* TASK TO COMPLETE:
Scan the entries below and give the number of lines containing "from", with no accompanying words.
Top of DATA LISTING
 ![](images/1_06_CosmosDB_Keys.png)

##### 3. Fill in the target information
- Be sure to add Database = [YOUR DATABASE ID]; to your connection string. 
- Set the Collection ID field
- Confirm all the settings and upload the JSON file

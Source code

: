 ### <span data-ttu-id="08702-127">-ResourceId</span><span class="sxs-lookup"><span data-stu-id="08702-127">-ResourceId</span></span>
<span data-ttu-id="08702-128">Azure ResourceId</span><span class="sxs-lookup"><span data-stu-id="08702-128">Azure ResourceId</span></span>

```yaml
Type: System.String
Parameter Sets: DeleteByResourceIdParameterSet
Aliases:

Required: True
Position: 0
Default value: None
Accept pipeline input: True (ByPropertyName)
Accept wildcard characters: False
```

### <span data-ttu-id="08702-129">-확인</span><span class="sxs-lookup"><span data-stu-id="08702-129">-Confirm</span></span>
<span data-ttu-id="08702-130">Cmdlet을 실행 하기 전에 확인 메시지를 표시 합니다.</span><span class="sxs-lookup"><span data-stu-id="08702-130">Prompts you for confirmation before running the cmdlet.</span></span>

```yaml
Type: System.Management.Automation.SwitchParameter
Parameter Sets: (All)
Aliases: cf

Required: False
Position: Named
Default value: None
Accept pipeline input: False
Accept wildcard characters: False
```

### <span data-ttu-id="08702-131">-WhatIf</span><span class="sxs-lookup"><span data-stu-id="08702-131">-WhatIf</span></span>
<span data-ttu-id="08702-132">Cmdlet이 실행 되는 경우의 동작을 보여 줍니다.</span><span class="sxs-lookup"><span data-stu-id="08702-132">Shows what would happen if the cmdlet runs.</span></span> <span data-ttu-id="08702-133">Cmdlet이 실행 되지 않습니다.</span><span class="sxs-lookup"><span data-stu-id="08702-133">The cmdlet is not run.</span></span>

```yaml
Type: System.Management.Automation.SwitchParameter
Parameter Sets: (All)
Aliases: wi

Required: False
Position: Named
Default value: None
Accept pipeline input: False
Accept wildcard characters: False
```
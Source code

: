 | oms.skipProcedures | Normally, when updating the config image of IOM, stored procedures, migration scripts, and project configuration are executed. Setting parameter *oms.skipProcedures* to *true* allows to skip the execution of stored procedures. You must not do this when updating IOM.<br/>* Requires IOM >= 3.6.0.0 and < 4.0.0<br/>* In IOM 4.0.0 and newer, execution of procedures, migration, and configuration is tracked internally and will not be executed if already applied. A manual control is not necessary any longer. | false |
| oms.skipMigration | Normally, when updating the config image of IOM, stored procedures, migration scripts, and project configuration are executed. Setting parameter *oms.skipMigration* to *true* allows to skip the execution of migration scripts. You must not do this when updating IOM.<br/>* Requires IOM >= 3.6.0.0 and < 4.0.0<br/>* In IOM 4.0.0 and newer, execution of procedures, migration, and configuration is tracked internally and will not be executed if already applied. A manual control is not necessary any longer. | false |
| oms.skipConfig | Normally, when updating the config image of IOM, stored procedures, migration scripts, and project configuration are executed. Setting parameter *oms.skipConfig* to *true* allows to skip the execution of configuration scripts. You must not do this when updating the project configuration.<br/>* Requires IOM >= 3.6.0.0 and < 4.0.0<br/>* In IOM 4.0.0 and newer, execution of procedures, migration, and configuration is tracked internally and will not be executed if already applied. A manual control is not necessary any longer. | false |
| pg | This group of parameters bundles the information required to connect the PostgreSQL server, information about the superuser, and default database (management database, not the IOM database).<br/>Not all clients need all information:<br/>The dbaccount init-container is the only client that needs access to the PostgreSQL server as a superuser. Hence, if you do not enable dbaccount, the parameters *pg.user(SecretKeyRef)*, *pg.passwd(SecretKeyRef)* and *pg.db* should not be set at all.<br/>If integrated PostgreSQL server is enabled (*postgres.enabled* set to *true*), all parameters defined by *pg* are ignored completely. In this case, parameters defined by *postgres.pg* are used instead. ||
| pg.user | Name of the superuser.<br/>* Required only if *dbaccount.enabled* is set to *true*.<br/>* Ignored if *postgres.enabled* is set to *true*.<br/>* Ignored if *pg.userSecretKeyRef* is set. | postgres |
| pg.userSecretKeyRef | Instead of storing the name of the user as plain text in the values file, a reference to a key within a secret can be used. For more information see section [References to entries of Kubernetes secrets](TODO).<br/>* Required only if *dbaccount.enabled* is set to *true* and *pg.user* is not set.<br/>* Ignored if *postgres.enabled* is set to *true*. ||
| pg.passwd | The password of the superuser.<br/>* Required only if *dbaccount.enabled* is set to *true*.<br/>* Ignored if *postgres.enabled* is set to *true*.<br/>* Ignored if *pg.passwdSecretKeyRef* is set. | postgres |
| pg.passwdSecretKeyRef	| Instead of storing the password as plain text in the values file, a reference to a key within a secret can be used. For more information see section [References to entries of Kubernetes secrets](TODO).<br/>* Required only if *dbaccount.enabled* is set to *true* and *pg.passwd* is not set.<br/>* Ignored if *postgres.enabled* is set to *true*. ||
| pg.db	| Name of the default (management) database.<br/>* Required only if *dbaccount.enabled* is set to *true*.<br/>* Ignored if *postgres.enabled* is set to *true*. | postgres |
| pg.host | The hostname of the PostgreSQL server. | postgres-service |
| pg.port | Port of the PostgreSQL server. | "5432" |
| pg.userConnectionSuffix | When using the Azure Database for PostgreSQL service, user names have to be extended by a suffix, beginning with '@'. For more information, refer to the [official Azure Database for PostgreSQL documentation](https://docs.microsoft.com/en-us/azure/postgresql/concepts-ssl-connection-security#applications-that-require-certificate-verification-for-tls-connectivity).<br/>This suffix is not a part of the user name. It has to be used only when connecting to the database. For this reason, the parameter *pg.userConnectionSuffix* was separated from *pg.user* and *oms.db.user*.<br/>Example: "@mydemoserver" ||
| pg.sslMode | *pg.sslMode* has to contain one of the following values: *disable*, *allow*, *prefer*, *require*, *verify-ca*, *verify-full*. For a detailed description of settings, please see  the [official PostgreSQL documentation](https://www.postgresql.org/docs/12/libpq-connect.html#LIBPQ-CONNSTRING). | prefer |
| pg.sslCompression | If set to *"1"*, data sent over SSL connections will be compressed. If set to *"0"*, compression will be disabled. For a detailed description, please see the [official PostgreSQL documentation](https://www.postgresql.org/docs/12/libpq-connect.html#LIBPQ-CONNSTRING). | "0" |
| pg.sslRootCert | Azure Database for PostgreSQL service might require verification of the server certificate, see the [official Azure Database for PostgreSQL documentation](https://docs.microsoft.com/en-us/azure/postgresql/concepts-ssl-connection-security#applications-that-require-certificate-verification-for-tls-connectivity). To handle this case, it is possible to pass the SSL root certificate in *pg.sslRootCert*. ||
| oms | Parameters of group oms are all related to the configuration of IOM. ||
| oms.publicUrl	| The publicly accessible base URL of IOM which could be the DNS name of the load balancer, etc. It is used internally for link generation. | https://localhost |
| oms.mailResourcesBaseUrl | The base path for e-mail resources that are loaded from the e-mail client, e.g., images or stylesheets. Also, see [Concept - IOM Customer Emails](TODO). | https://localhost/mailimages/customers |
Bottom of DATA LISTING
* ANSWER FOR THIS EXERCISE:
2